I just wish she had realized it earlier. Detour is good, but it could have been so much more. I wish she had delved deeper, but still, not a bad read, and certainly not a bad start.
Profile Image for Caroline Rose.
71 reviews11 followers
June 28, 2023
I'd give it a 2.5 but I rounded up to be nice. I was optimistic about this book because it seemed, per title, to be relatable. I also have bipolar! And went on a manic road trip! What could be more on point?

Unfortunately, like some other reviewers have noted, the author's life is not relatable to mine, like at all. She went manic in Paris, because her family could afford to send her to a private high school in Paris. She dated a multi-millionaire, was worried about running out of money when she had *ten thousand* dollars in savings in the NINETIES when money had even more purchasing power - not to mention a multi-millionaire boyfriend one phone call away. So like, no, I cannot relate to this bourgeois nonsense. It really peeves me out when rich people talk about how worried they are about money. 10,000 dollars????? Help!

The redeeming points were that some of the interviews with other people with bipolar were symptomatically relatable, and I also enjoyed some of the descriptions of geography on her journey - although these were sparse.
1 review
January 11, 2025
Detour is the first book I've read about people with bipolar disorder, and I found it illuminating. Lizzie Simon’s description of her first psychotic episode and journey to getting a diagnosis is raw and honest. Her interviews with the other bipolar people she meets on her road trip are engaging and informative. I like how she always asks them what advice they would give young bipolar people and their families. I like how she delves into the issue of medication, and how much it affects the bipolar person’s true temperament.
My favorite part of the book was the ending. Simon does a beautiful job putting her journey into context and making meaning from it. I resonated deeply with her discovery of the importance of compassion. I admired the honesty and authenticity with which she writes.
Profile Image for Gribblet.
129 reviews3 followers
May 30, 2021
I think Lizzie Simon will be pissed off if she reads this, but it kind of seems like an account of a woman going off on a manic journey to prove that she's successfully treated the symptoms of Bipolarity.

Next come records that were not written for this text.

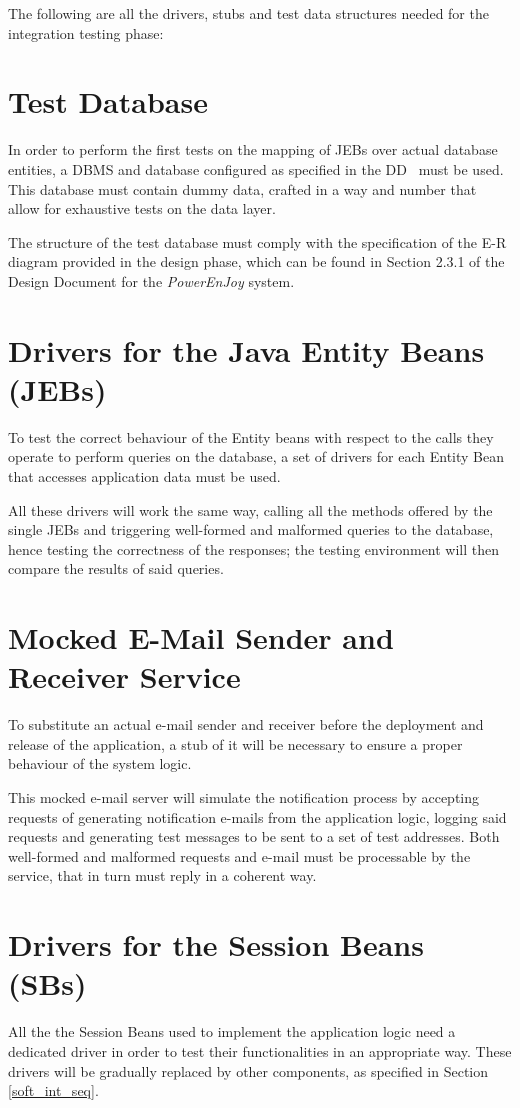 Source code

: The following are all the drivers, stubs and test data structures needed for the integration testing phase:

\section{Test Database}
In order to perform the first tests on the mapping of JEBs over actual database entities, a DBMS and database configured as specified in the DD~\cite{dd} must be used. This database must contain dummy data, crafted in a way and number that allow for exhaustive tests on the data layer.

The structure of the test database must comply with the specification of the E-R diagram provided in the design phase, which can be found in Section 2.3.1 of the Design Document for the \textit{PowerEnJoy} system.

\section{Drivers for the Java Entity Beans (JEBs)}
To test the correct behaviour of the Entity beans with respect to the calls they operate to perform queries on the database, a set of drivers for each Entity Bean that accesses application data must be used.

All these drivers will work the same way, calling all the methods offered by the single JEBs and triggering well-formed and malformed queries to the database, hence testing the correctness of the responses; the testing environment will then compare the results of said queries.

\section{Mocked E-Mail Sender and Receiver Service}\label{mock_email}
To substitute an actual e-mail sender and receiver before the deployment and release of the application, a stub of it will be necessary to ensure a proper behaviour of the system logic.

This mocked e-mail server will simulate the notification process by accepting requests of generating notification e-mails from the application logic, logging said requests and generating test messages to be sent to a set of test addresses. Both well-formed and malformed requests and e-mail must be processable by the service, that in turn must reply in a coherent way.

\section{Drivers for the Session Beans (SBs)}
All the the Session Beans used to implement the application logic need a dedicated driver in order to test their functionalities in an appropriate way. These drivers will be gradually replaced by other components, as specified in Section \ref{soft_int_seq}.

That said, I was well enough struck by one of her insights as to want to repeat it here: People who suffer from chemical mental health problems need counseling to deal with the emotional costs of the illness itself. I know that sounds like a big DUH, but as far as I can tell, she's the first person to have thought of this. Good for you, Lizzie Simon. Take your meds.
108 reviews
December 18, 2020
I likes this book, but it wasn't quite a 5 star book.
I really enjoyed the ways the author tried to address how bipolar disorder made her feel and how it impacted the lives of her and her interviewees. However, there were a few scenes (Grand Canyon) where I could tell I was not grasping what the author was trying to convey. I am concerned that this impacted my understanding of the book as a whole.
This entire review has been hidden because of spoilers.
4 reviews
July 4, 2024
Detour is a wry, breathless journey through Lizzie's self-discovery. Written astutely looking back and traveling forward, I felt a voyeur and passenger to her post college ride - all the ambition, soul, and chaos of this period of time slaying dragons inside and out. I read the book not as a depiction of her bi-polar diagnosis but as a young person committed to surviving, piecing together her mind, bit by bit. Highly recommend.